Toxics. 2024 Oct 14;12(10):745. doi: 10.3390/toxics12100745.

Abstract

Lead (Pb) is a well-known neurotoxin with established adverse effects on the neurological functions of children and younger adults, including motor, learning, and memory abilities. However, its potential impact on older adults has received less attention. Using the zebrafish model, our study aims to characterize the dose-response relationship between environmentally relevant Pb exposure levels and their effects on changes in behavior and transcriptomics during the geriatric periods. We exposed two-year-old zebrafish to waterborne lead acetate (1, 10, 100, 1000, or 10,000 µg/L) or a vehicle (DMSO) for 5 days. While lower concentrations (1-100 µg/L) reflect environmentally relevant Pb levels, higher concentrations (1000-10,000 µg/L) were included to assess acute toxicity under extreme exposure scenarios. We conducted adult behavior assessment to evaluate the locomotor activity following exposure. The same individual fish were subsequently sacrificed for brain dissection after a day of recovery in the aquatic system.
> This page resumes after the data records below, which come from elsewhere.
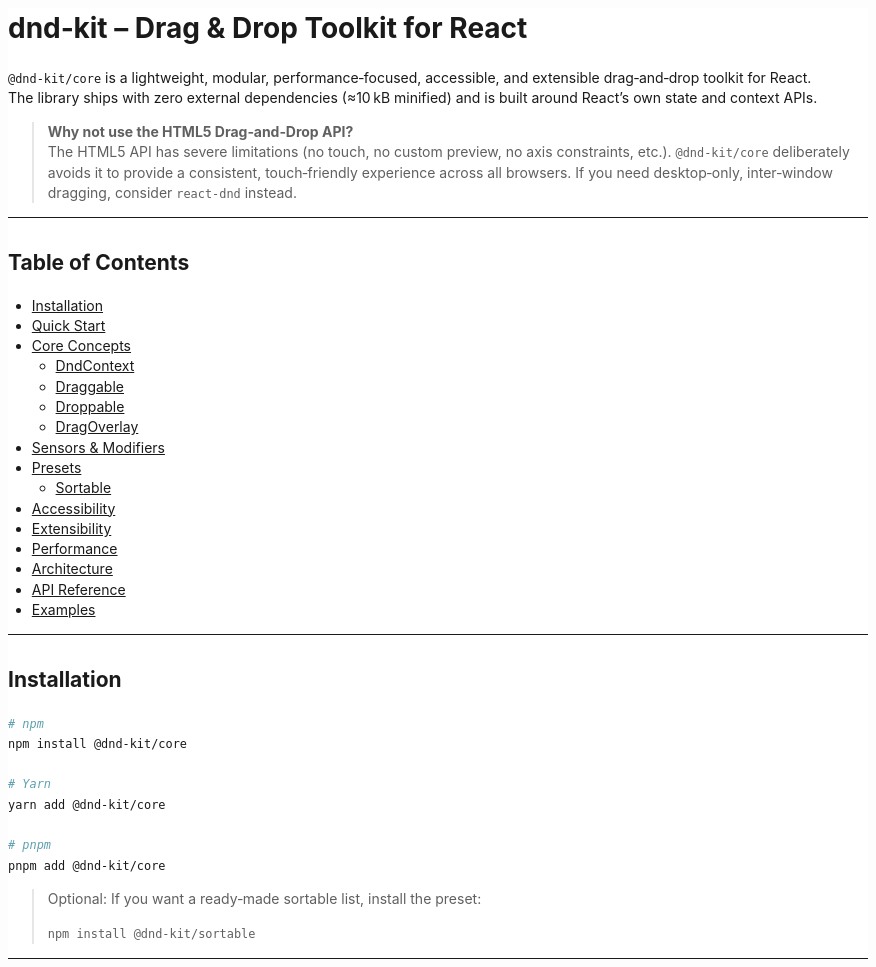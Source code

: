 # dnd‑kit – Drag & Drop Toolkit for React

`@dnd-kit/core` is a lightweight, modular, performance‑focused, accessible, and extensible drag‑and‑drop toolkit for React.  
The library ships with zero external dependencies (≈10 kB minified) and is built around React’s own state and context APIs.

> **Why not use the HTML5 Drag‑and‑Drop API?**  
> The HTML5 API has severe limitations (no touch, no custom preview, no axis constraints, etc.). `@dnd-kit/core` deliberately avoids it to provide a consistent, touch‑friendly experience across all browsers. If you need desktop‑only, inter‑window dragging, consider `react‑dnd` instead.

---

## Table of Contents

- [Installation](#installation)
- [Quick Start](#quick-start)
- [Core Concepts](#core-concepts)
  - [DndContext](#dndcontext)
  - [Draggable](#draggable)
  - [Droppable](#droppable)
  - [DragOverlay](#dragoverlay)
- [Sensors & Modifiers](#sensors--modifiers)
- [Presets](#presets)
  - [Sortable](#sortable)
- [Accessibility](#accessibility)
- [Extensibility](#extensibility)
- [Performance](#performance)
- [Architecture](#architecture)
- [API Reference](#api-reference)
- [Examples](#examples)

---

## Installation

```bash
# npm
npm install @dnd-kit/core

# Yarn
yarn add @dnd-kit/core

# pnpm
pnpm add @dnd-kit/core
```

> Optional: If you want a ready‑made sortable list, install the preset:
> ```bash
> npm install @dnd-kit/sortable
> ```

---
RNA extraction and sequencing were then performed to evaluate the Pb-induced transcriptomic changes. Higher (1000-10,000 ug/L) Pb levels induced hyperactive locomotor patterns in aged zebrafish, while lower (10-100 ug/L) Pb levels resulted in the lowest locomotor activity compared to the control group. Exposure to 100 µg/L led to the highest number of differentially expressed genes (DEGs), while 10,000 µg/L induced larger fold changes in both directions. The neurological pathways impacted by Pb exposure include functions related to neurotransmission, such as cytoskeletal regulation and synaptogenesis, and oxidative stress response, such as mitochondrial dysfunction and downregulation of heat shock protein genes. These findings emphasize a U-shape dose-response relationship with Pb concentrations in locomotor activity and transcriptomic changes in the aging brain.

Keywords: aging; heavy metal; movement disorders; nonmonotonic response.